- **Work instructions**:
An exact copy of every entry below is needed.

Stored data:
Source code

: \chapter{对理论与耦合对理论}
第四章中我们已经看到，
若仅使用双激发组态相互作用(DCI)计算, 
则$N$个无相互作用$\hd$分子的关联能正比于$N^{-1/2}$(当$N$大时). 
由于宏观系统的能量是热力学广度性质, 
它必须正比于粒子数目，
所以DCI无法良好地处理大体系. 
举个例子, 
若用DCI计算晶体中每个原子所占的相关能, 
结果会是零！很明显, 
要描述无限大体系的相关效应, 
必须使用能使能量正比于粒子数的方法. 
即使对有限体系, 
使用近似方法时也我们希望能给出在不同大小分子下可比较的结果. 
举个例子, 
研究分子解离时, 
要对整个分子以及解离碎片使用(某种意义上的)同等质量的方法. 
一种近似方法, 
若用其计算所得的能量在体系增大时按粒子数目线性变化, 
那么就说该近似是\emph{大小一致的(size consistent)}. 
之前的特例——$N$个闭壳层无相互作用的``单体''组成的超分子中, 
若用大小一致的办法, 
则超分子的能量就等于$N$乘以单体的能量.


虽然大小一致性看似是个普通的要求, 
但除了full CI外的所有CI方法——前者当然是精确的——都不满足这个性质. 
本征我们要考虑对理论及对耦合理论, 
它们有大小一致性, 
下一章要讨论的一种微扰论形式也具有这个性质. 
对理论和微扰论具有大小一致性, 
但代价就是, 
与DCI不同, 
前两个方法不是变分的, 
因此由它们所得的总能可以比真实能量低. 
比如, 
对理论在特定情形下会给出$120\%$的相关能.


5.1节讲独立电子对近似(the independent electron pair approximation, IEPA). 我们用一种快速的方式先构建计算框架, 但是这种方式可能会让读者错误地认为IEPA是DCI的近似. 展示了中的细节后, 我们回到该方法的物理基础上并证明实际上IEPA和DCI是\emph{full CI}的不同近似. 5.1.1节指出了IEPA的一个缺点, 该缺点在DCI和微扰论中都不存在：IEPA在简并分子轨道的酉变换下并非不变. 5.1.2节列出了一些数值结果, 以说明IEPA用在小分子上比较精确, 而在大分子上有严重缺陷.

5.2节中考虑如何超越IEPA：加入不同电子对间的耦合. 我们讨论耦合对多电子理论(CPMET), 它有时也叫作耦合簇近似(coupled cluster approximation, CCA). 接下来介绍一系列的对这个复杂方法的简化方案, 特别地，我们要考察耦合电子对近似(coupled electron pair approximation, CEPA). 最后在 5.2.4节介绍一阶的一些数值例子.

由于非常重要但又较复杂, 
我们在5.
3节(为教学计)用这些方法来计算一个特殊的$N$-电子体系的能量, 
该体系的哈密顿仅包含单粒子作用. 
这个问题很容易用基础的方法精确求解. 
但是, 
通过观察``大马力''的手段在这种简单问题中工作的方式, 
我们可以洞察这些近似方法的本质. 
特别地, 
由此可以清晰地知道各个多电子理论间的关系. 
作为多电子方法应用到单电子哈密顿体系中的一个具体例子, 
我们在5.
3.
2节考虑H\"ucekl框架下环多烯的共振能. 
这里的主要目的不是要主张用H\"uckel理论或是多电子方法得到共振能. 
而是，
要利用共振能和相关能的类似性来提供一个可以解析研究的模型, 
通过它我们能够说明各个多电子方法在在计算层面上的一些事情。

- **Answer for the task**:
Source code

: \chapter{对理论与耦合对理论}
第四章中我们已经看到，
若仅使用双激发组态相互作用(DCI)计算, 
则$N$个无相互作用$\hd$分子的关联能正比于$N^{-1/2}$(当$N$大时). 
由于宏观系统的能量是热力学广度性质, 
它必须正比于粒子数目，
所以DCI无法良好地处理大体系. 
举个例子, 
若用DCI计算晶体中每个原子所占的相关能, 
结果会是零！很明显, 
要描述无限大体系的相关效应, 
必须使用能使能量正比于粒子数的方法. 
即使对有限体系, 
使用近似方法时也我们希望能给出在不同大小分子下可比较的结果. 
举个例子, 
研究分子解离时, 
要对整个分子以及解离碎片使用(某种意义上的)同等质量的方法. 
一种近似方法, 
若用其计算所得的能量在体系增大时按粒子数目线性变化, 
那么就说该近似是\emph{大小一致的(size consistent)}. 
之前的特例——$N$个闭壳层无相互作用的``单体''组成的超分子中, 
若用大小一致的办法, 
则超分子的能量就等于$N$乘以单体的能量.


虽然大小一致性看似是个普通的要求, 
但除了full CI外的所有CI方法——前者当然是精确的——都不满足这个性质. 
本征我们要考虑对理论及对耦合理论, 
它们有大小一致性, 
下一章要讨论的一种微扰论形式也具有这个性质. 
对理论和微扰论具有大小一致性, 
但代价就是, 
与DCI不同, 
前两个方法不是变分的, 
因此由它们所得的总能可以比真实能量低. 
比如, 
对理论在特定情形下会给出$120\%$的相关能.


5.1节讲独立电子对近似(the independent electron pair approximation, IEPA). 我们用一种快速的方式先构建计算框架, 但是这种方式可能会让读者错误地认为IEPA是DCI的近似. 展示了中的细节后, 我们回到该方法的物理基础上并证明实际上IEPA和DCI是\emph{full CI}的不同近似. 5.1.1节指出了IEPA的一个缺点, 该缺点在DCI和微扰论中都不存在：IEPA在简并分子轨道的酉变换下并非不变. 5.1.2节列出了一些数值结果, 以说明IEPA用在小分子上比较精确, 而在大分子上有严重缺陷.

5.2节中考虑如何超越IEPA：加入不同电子对间的耦合. 我们讨论耦合对多电子理论(CPMET), 它有时也叫作耦合簇近似(coupled cluster approximation, CCA). 接下来介绍一系列的对这个复杂方法的简化方案, 特别地，我们要考察耦合电子对近似(coupled electron pair approximation, CEPA). 最后在 5.2.4节介绍一阶的一些数值例子.

由于非常重要但又较复杂, 
我们在5.
3节(为教学计)用这些方法来计算一个特殊的$N$-电子体系的能量, 
该体系的哈密顿仅包含单粒子作用. 
这个问题很容易用基础的方法精确求解. 
但是, 
通过观察``大马力''的手段在这种简单问题中工作的方式, 
我们可以洞察这些近似方法的本质. 
特别地, 
由此可以清晰地知道各个多电子理论间的关系. 
作为多电子方法应用到单电子哈密顿体系中的一个具体例子, 
我们在5.
3.
2节考虑H\"ucekl框架下环多烯的共振能. 
这里的主要目的不是要主张用H\"uckel理论或是多电子方法得到共振能. 
而是，
要利用共振能和相关能的类似性来提供一个可以解析研究的模型, 
通过它我们能够说明各个多电子方法在在计算层面上的一些事情。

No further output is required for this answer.